This project has been created on Jupyter Notebook in Python. It is primarily based on the MASK RCNN implementation for object detection available at https://github.com/matterport/Mask_RCNN.git. MASK RCNN technique has been used to train a model which detects the fields like name, age, gender etc in Identity Cards. The implementation of the project is in ObjectDetectionMRCNN.ipynb
file. The details of the project are stated below.
The dataset consists of 2 different types of identity cards.
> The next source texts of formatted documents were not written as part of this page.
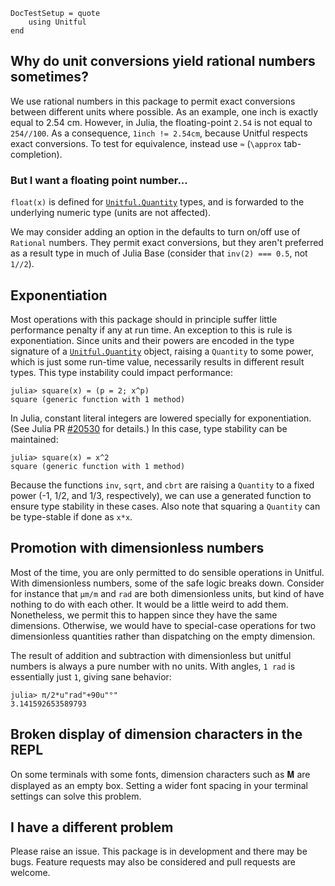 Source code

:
 ```@meta
DocTestSetup = quote
    using Unitful
end
```
## Why do unit conversions yield rational numbers sometimes?

We use rational numbers in this package to permit exact conversions
between different units where possible. As an example, one inch is exactly equal
to 2.54 cm. However, in Julia, the floating-point `2.54` is not equal to
`254//100`. As a consequence, `1inch != 2.54cm`, because Unitful respects exact
conversions. To test for equivalence, instead use `≈` (`\approx`
tab-completion).

### But I want a floating point number...

`float(x)` is defined for [`Unitful.Quantity`](@ref) types,
and is forwarded to the underlying numeric type (units are not affected).

We may consider adding an option in the defaults to turn on/off use of `Rational`
numbers. They permit exact conversions, but they aren't preferred as a result
type in much of Julia Base (consider that `inv(2) === 0.5`, not `1//2`).

## Exponentiation

Most operations with this package should in principle suffer little performance
penalty if any at run time. An exception to this is rule is exponentiation.
Since units and their powers are encoded in the type signature of a
[`Unitful.Quantity`](@ref) object, raising a `Quantity` to some power, which is
just some run-time value, necessarily results in different result types.
This type instability could impact performance:

```jldoctest
julia> square(x) = (p = 2; x^p)
square (generic function with 1 method)
```

In Julia, constant literal integers are lowered specially for exponentiation.
(See Julia PR [#20530](https://github.com/JuliaLang/julia/pull/20530) for details.)
In this case, type stability can be maintained:

```jldoctest
julia> square(x) = x^2
square (generic function with 1 method)
```

Because the functions `inv`, `sqrt`, and `cbrt` are raising a `Quantity` to a fixed
power (-1, 1/2, and 1/3, respectively), we can use a generated function to ensure
type stability in these cases. Also note that squaring a `Quantity` can be
type-stable if done as `x*x`.

## Promotion with dimensionless numbers

Most of the time, you are only permitted to do sensible operations in Unitful.
With dimensionless numbers, some of the safe logic breaks down. Consider for
instance that `μm/m` and `rad` are both dimensionless units, but kind of have
nothing to do with each other. It would be a little weird to add them. Nonetheless,
we permit this to happen since they have the same dimensions. Otherwise, we
would have to special-case operations for two dimensionless quantities rather
than dispatching on the empty dimension.

The result of addition and subtraction with dimensionless but unitful numbers
is always a pure number with no units. With angles, `1 rad` is essentially just
`1`, giving sane behavior:

```jldoctest
julia> π/2*u"rad"+90u"°"
3.141592653589793
```

## Broken display of dimension characters in the REPL

On some terminals with some fonts, dimension characters such as 𝐌 are displayed as an 
empty box. Setting a wider font spacing in your terminal settings can solve this problem.

## I have a different problem

Please raise an issue. This package is in development and there may be bugs.
Feature requests may also be considered and pull requests are welcome.

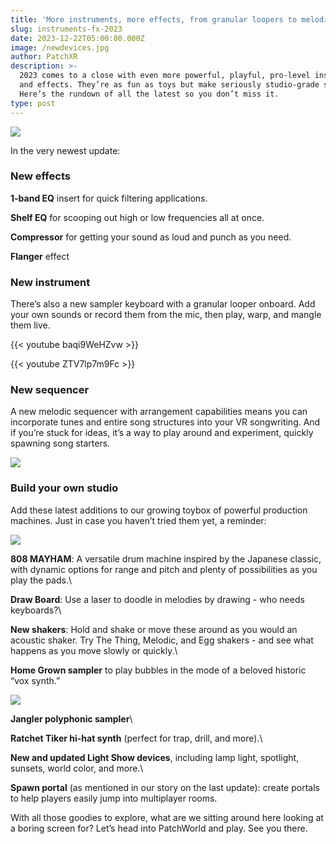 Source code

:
 ```yaml
---
title: 'More instruments, more effects, from granular loopers to melodic sequencers'
slug: instruments-fx-2023
date: 2023-12-22T05:00:00.000Z
image: /newdevices.jpg
author: PatchXR
description: >-
  2023 comes to a close with even more powerful, playful, pro-level instruments
  and effects. They’re as fun as toys but make seriously studio-grade sound.
  Here’s the rundown of all the latest so you don’t miss it.
type: post
---
```


![](/newdevices.jpg)

In the very newest update:

### New effects

**1-band EQ** insert for quick filtering applications.

**Shelf EQ** for scooping out high or low frequencies all at once.

**Compressor** for getting your sound as loud and punch as you need.

**Flanger** effect 

### New instrument

There’s also a new sampler keyboard with a granular looper onboard. Add your own sounds or record them from the mic, then play, warp, and mangle them live.

{{< youtube baqi9WeHZvw >}}

{{< youtube ZTV7lp7m9Fc >}}

### New sequencer

A new melodic sequencer with arrangement capabilities means you can incorporate tunes and entire song structures into your VR songwriting. And if you’re stuck for ideas, it’s a way to play around and experiment, quickly spawning song starters.

![](/jangler-devices.png)

### Build your own studio

Add these latest additions to our growing toybox of powerful production machines. Just in case you haven’t tried them yet, a reminder:

![](/morenewdevices.png)

**808 MAYHAM**: A versatile drum machine inspired by the Japanese classic, with dynamic options for range and pitch and plenty of possibilities as you play the pads.\

**Draw Board**: Use a laser to doodle in melodies by drawing - who needs keyboards?\

**New shakers**: Hold and shake or move these around as you would an acoustic shaker. Try The Thing, Melodic, and Egg shakers - and see what happens as you move slowly or quickly.\

**Home Grown sampler** to play bubbles in the mode of a beloved historic “vox synth.”

![](/shakers-movethem.png)

**Jangler polyphonic sampler**\

**Ratchet Tiker hi-hat synth** (perfect for trap, drill, and more).\

**New and updated Light Show devices**, including lamp light, spotlight, sunsets, world color, and more.\

**Spawn portal** (as mentioned in our story on the last update): create portals to help players easily jump into multiplayer rooms.

With all those goodies to explore, what are we sitting around here looking at a boring screen for? Let’s head into PatchWorld and play. See you there.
These include
- Pakistan passport - 12 Images
- Pakistan CNIC - 25 Images
To identify the fields, annotation technique is applied on the dataset. makesense.ai
is used for image annotation, which is an open source and free to use image annotator, it annotates the images using AI. Each of the identity card is annotated with the following labels.
- Surname
- Given Name
- Nationality
- Date of Birth
- Gender
- Father Name
- Name
- Father Name
- Gender
- Date of Birth
- Identity Number
- Country of Status
Since this dataset was quite small, we generated more through data augmentation. Using data augmentation methods like scope, rotate, flip, and zoom, 100 images from a single image are generated with the following results.
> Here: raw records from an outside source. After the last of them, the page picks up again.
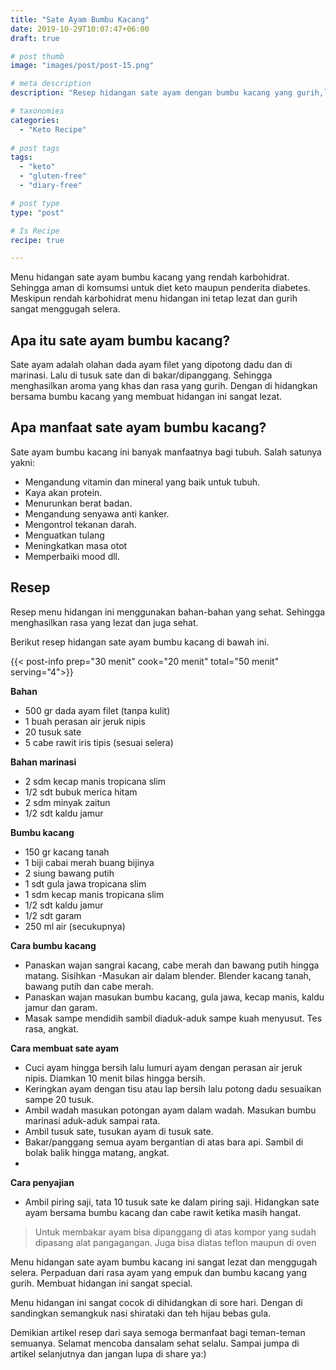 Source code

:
 ```yaml
---
title: "Sate Ayam Bumbu Kacang"
date: 2019-10-29T10:07:47+06:00
draft: true

# post thumb
image: "images/post/post-15.png"

# meta description
description: "Resep hidangan sate ayam dengan bumbu kacang yang gurih,lezat,sehat dan bergizi dan ramah untuk diet keto."

# taxonomies
categories:
  - "Keto Recipe"
  
# post tags
tags:
  - "keto"
  - "gluten-free"
  - "diary-free"

# post type
type: "post"

# Is Recipe
recipe: true

---
```


Menu hidangan sate ayam bumbu kacang yang rendah karbohidrat. Sehingga aman di komsumsi untuk diet keto maupun penderita diabetes. Meskipun rendah karbohidrat menu hidangan ini tetap lezat dan gurih sangat menggugah selera.

## Apa itu sate ayam bumbu kacang?

Sate ayam adalah olahan dada ayam filet yang dipotong dadu dan di marinasi. Lalu di tusuk sate dan di bakar/dipanggang. Sehingga menghasilkan aroma yang khas dan rasa yang gurih. Dengan di hidangkan bersama bumbu kacang yang membuat hidangan ini sangat lezat.

## Apa manfaat sate ayam bumbu kacang?

Sate ayam bumbu kacang ini banyak manfaatnya bagi tubuh. Salah satunya yakni:
- Mengandung vitamin dan mineral yang baik untuk tubuh.
- Kaya akan protein.
- Menurunkan berat badan.
- Mengandung senyawa anti kanker.
- Mengontrol tekanan darah.
- Menguatkan tulang
- Meningkatkan masa otot
- Memperbaiki mood dll.

## Resep

Resep menu hidangan ini menggunakan bahan-bahan yang sehat. Sehingga menghasilkan rasa yang lezat dan juga sehat. 

Berikut resep hidangan sate ayam bumbu kacang di bawah ini.

{{< post-info prep="30 menit" cook="20 menit" total="50 menit" serving="4">}}

__Bahan__

- 500 gr dada ayam filet (tanpa kulit)
- 1 buah perasan air jeruk nipis
- 20 tusuk sate
- 5 cabe rawit iris tipis (sesuai selera)

__Bahan marinasi__

- 2 sdm kecap manis tropicana slim
- 1/2 sdt bubuk merica hitam
- 2 sdm minyak zaitun
- 1/2 sdt kaldu jamur

__Bumbu kacang__

- 150 gr kacang tanah
- 1 biji cabai merah buang bijinya
- 2 siung bawang putih
- 1 sdt gula jawa tropicana slim
- 1 sdm kecap manis tropicana slim
- 1/2 sdt kaldu jamur
- 1/2 sdt garam
- 250 ml air (secukupnya)

__Cara bumbu kacang__

- Panaskan wajan sangrai kacang, cabe merah dan bawang putih hingga matang. Sisihkan
-Masukan air dalam blender. Blender kacang tanah, bawang putih dan cabe merah.
- Panaskan wajan masukan bumbu kacang, gula jawa, kecap manis, kaldu jamur dan garam.
- Masak sampe mendidih sambil diaduk-aduk sampe kuah menyusut. Tes rasa, angkat.

__Cara membuat sate ayam__

- Cuci ayam hingga bersih lalu lumuri ayam dengan perasan air jeruk nipis. Diamkan 10 menit bilas hingga bersih.
- Keringkan ayam dengan tisu atau lap bersih lalu potong dadu sesuaikan sampe 20 tusuk.
- Ambil wadah masukan potongan ayam dalam wadah. Masukan bumbu marinasi aduk-aduk sampai rata.
- Ambil tusuk sate, tusukan ayam di tusuk sate. 
- Bakar/panggang semua ayam bergantian di atas bara api. Sambil di bolak balik hingga matang, angkat.
- 
__Cara penyajian__
- Ambil piring saji,  tata 10 tusuk sate ke dalam piring saji. Hidangkan sate ayam bersama bumbu kacang dan cabe rawit ketika masih hangat.

>Untuk membakar ayam bisa dipanggang di atas kompor yang sudah dipasang alat pangagangan. Juga bisa diatas teflon maupun di oven

Menu hidangan sate ayam bumbu kacang ini sangat lezat dan menggugah selera. Perpaduan dari rasa ayam yang empuk dan bumbu kacang yang gurih.  Membuat hidangan ini sangat special.

Menu hidangan ini sangat cocok di dihidangkan di sore hari. Dengan di sandingkan semangkuk nasi shirataki dan teh hijau bebas gula.

Demikian artikel resep dari saya semoga bermanfaat bagi teman-teman semuanya. Selamat mencoba dansalam sehat selalu. Sampai jumpa di artikel selanjutnya dan jangan lupa di share ya:)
- Pakistan passport - 1200 Images
- Pakistan CNIC - 2500 Images
The augmented data is annotated as well in such a way that when the image is augmented, corresponding object bounding boxes are also augmented accordingly.
To train the model, two types of cards has been used where both cards have 6 fields as mentioned above. Some fields were common and therefore, the number of classes are reduced to unique fields of both cards. This made the total classes up to 9, given below. Each class is assigned a corresponding class id.
- Name
- Father Name
- Gender
- Country of Stay
- Identity Number
- DOB
- Surname
- Given Name
- Nationality
Mask RCNN is a deep neural network aimed to solve instance segmentation problem in Computer Vision. There are two stages of Mask RCNN. First, it generates proposals about the regions where there might be an object based on the input image. Second, it predicts the class of the object, refines the bounding box and generates a mask in pixel level of the object based on the first stage proposal. Both stages are connected to the backbone structure.
ResNet101 is used as backbone architecture to extract features from the images.
COCO pretrained weights are used for training the model.
While training the model, the head layers have been removed only. The argument ‘layers’ is set as ‘heads’ in model.train(). This freezes all the layers except the head layers.
Epochs = 10 Steps per epoch = 131 Learning rate = 0.001 Confidence threshold ~ 0.8
The model is trained on 10 epochs as it is trained on CPU. The losses were stored in each epoch for training and validation datasets. The accuracy is calculated using the mean Average Precision. One of the predictions is shown below.
The accuracy of the model for CNIC predictions is about 93% while for Passport predictions it is 88%.